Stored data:
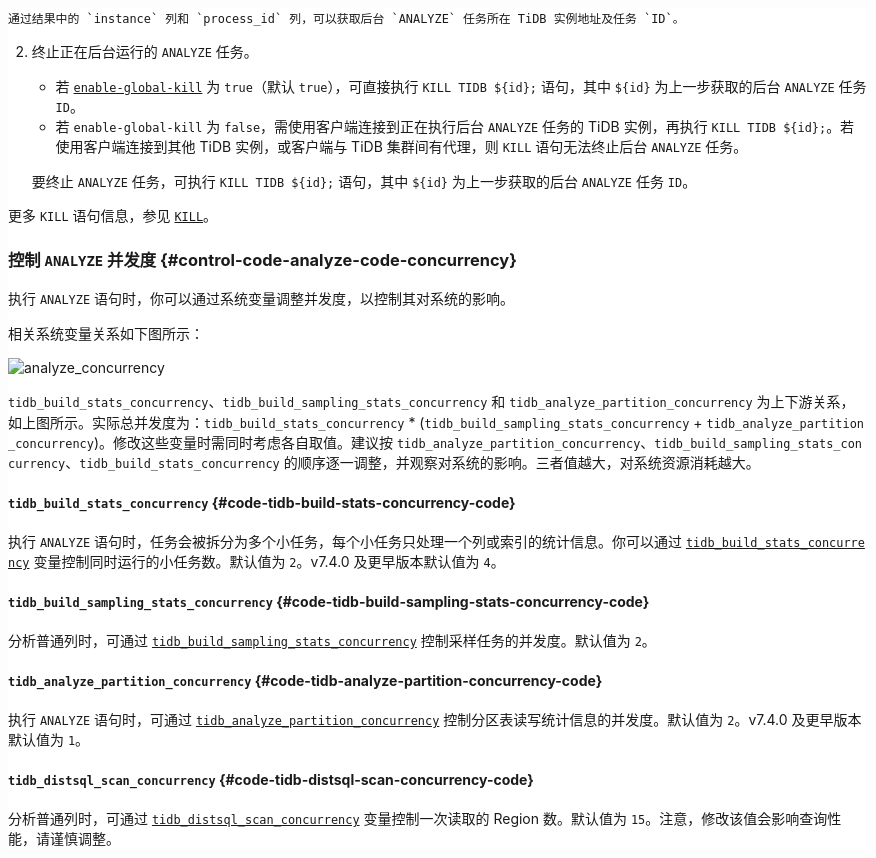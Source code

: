     通过结果中的 `instance` 列和 `process_id` 列，可以获取后台 `ANALYZE` 任务所在 TiDB 实例地址及任务 `ID`。

2.  终止正在后台运行的 `ANALYZE` 任务。

    <CustomContent platform="tidb">

    -   若 [`enable-global-kill`](/tidb-configuration-file.md#enable-global-kill-new-in-v610) 为 `true`（默认 `true`），可直接执行 `KILL TIDB ${id};` 语句，其中 `${id}` 为上一步获取的后台 `ANALYZE` 任务 `ID`。
    -   若 `enable-global-kill` 为 `false`，需使用客户端连接到正在执行后台 `ANALYZE` 任务的 TiDB 实例，再执行 `KILL TIDB ${id};`。若使用客户端连接到其他 TiDB 实例，或客户端与 TiDB 集群间有代理，则 `KILL` 语句无法终止后台 `ANALYZE` 任务。

    </CustomContent>

    <CustomContent platform="tidb-cloud">

    要终止 `ANALYZE` 任务，可执行 `KILL TIDB ${id};` 语句，其中 `${id}` 为上一步获取的后台 `ANALYZE` 任务 `ID`。

    </CustomContent>

更多 `KILL` 语句信息，参见 [`KILL`](/sql-statements/sql-statement-kill.md)。

### 控制 <code>ANALYZE</code> 并发度 {#control-code-analyze-code-concurrency}

执行 `ANALYZE` 语句时，你可以通过系统变量调整并发度，以控制其对系统的影响。

相关系统变量关系如下图所示：

![analyze\_concurrency](https://docs-download.pingcap.com/media/images/docs/analyze_concurrency.png)

`tidb_build_stats_concurrency`、`tidb_build_sampling_stats_concurrency` 和 `tidb_analyze_partition_concurrency` 为上下游关系，如上图所示。实际总并发度为：`tidb_build_stats_concurrency` * (`tidb_build_sampling_stats_concurrency` + `tidb_analyze_partition_concurrency`)。修改这些变量时需同时考虑各自取值。建议按 `tidb_analyze_partition_concurrency`、`tidb_build_sampling_stats_concurrency`、`tidb_build_stats_concurrency` 的顺序逐一调整，并观察对系统的影响。三者值越大，对系统资源消耗越大。

#### <code>tidb_build_stats_concurrency</code> {#code-tidb-build-stats-concurrency-code}

执行 `ANALYZE` 语句时，任务会被拆分为多个小任务，每个小任务只处理一个列或索引的统计信息。你可以通过 [`tidb_build_stats_concurrency`](/system-variables.md#tidb_build_stats_concurrency) 变量控制同时运行的小任务数。默认值为 `2`。v7.4.0 及更早版本默认值为 `4`。

#### <code>tidb_build_sampling_stats_concurrency</code> {#code-tidb-build-sampling-stats-concurrency-code}

分析普通列时，可通过 [`tidb_build_sampling_stats_concurrency`](/system-variables.md#tidb_build_sampling_stats_concurrency-new-in-v750) 控制采样任务的并发度。默认值为 `2`。

#### <code>tidb_analyze_partition_concurrency</code> {#code-tidb-analyze-partition-concurrency-code}

执行 `ANALYZE` 语句时，可通过 [`tidb_analyze_partition_concurrency`](/system-variables.md#tidb_analyze_partition_concurrency) 控制分区表读写统计信息的并发度。默认值为 `2`。v7.4.0 及更早版本默认值为 `1`。

#### <code>tidb_distsql_scan_concurrency</code> {#code-tidb-distsql-scan-concurrency-code}

分析普通列时，可通过 [`tidb_distsql_scan_concurrency`](/system-variables.md#tidb_distsql_scan_concurrency) 变量控制一次读取的 Region 数。默认值为 `15`。注意，修改该值会影响查询性能，请谨慎调整。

▶ [WHAT TO DO] Match on "global" and copy out every line of the entries that contains it.

▶ [ANSWER TO THIS PROBLEM]
    -   若 [`enable-global-kill`](/tidb-configuration-file.md#enable-global-kill-new-in-v610) 为 `true`（默认 `true`），可直接执行 `KILL TIDB ${id};` 语句，其中 `${id}` 为上一步获取的后台 `ANALYZE` 任务 `ID`。
    -   若 `enable-global-kill` 为 `false`，需使用客户端连接到正在执行后台 `ANALYZE` 任务的 TiDB 实例，再执行 `KILL TIDB ${id};`。若使用客户端连接到其他 TiDB 实例，或客户端与 TiDB 集群间有代理，则 `KILL` 语句无法终止后台 `ANALYZE` 任务。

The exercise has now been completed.